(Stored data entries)

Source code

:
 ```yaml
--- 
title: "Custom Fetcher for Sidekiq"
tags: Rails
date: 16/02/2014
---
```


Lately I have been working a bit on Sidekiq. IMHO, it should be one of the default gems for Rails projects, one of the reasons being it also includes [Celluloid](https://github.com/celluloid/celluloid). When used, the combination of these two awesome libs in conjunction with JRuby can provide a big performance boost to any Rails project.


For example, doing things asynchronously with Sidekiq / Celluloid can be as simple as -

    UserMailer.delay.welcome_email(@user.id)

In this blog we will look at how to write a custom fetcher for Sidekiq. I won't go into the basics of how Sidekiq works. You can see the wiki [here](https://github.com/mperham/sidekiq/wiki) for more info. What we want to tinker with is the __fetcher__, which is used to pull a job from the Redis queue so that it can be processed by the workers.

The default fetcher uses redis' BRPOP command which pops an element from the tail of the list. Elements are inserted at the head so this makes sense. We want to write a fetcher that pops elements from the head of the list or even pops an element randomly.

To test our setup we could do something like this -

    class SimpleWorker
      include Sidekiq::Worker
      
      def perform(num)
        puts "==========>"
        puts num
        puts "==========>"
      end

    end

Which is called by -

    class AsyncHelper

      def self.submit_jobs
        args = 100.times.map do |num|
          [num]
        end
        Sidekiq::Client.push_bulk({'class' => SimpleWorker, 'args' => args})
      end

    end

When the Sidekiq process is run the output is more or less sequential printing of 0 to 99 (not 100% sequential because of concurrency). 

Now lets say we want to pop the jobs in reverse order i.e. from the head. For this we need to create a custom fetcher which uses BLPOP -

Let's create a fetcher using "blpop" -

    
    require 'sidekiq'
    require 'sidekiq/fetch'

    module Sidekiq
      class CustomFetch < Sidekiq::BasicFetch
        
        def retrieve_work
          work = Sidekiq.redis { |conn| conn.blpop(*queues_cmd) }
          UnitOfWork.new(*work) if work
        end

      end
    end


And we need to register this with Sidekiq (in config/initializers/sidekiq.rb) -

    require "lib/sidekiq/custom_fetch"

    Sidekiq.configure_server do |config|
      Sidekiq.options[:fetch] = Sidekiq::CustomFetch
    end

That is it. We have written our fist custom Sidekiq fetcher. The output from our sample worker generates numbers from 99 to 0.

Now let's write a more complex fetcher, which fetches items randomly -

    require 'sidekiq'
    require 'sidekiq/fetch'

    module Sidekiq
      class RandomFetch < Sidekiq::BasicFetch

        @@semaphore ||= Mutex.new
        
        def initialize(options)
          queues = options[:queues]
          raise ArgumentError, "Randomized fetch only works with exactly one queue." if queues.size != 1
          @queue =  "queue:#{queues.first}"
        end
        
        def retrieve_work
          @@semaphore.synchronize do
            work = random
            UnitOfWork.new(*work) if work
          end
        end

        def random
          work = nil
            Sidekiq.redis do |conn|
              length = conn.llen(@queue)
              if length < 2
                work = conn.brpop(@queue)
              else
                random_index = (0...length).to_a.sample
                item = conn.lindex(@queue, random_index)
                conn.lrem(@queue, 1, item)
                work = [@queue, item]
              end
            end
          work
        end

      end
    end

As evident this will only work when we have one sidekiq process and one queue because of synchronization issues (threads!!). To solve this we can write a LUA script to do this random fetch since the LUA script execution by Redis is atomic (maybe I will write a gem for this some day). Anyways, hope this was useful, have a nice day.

#### [Task objective]
Only a number is expected: the count of lines in the entries that include the string "options".

#### [Result of the task]
3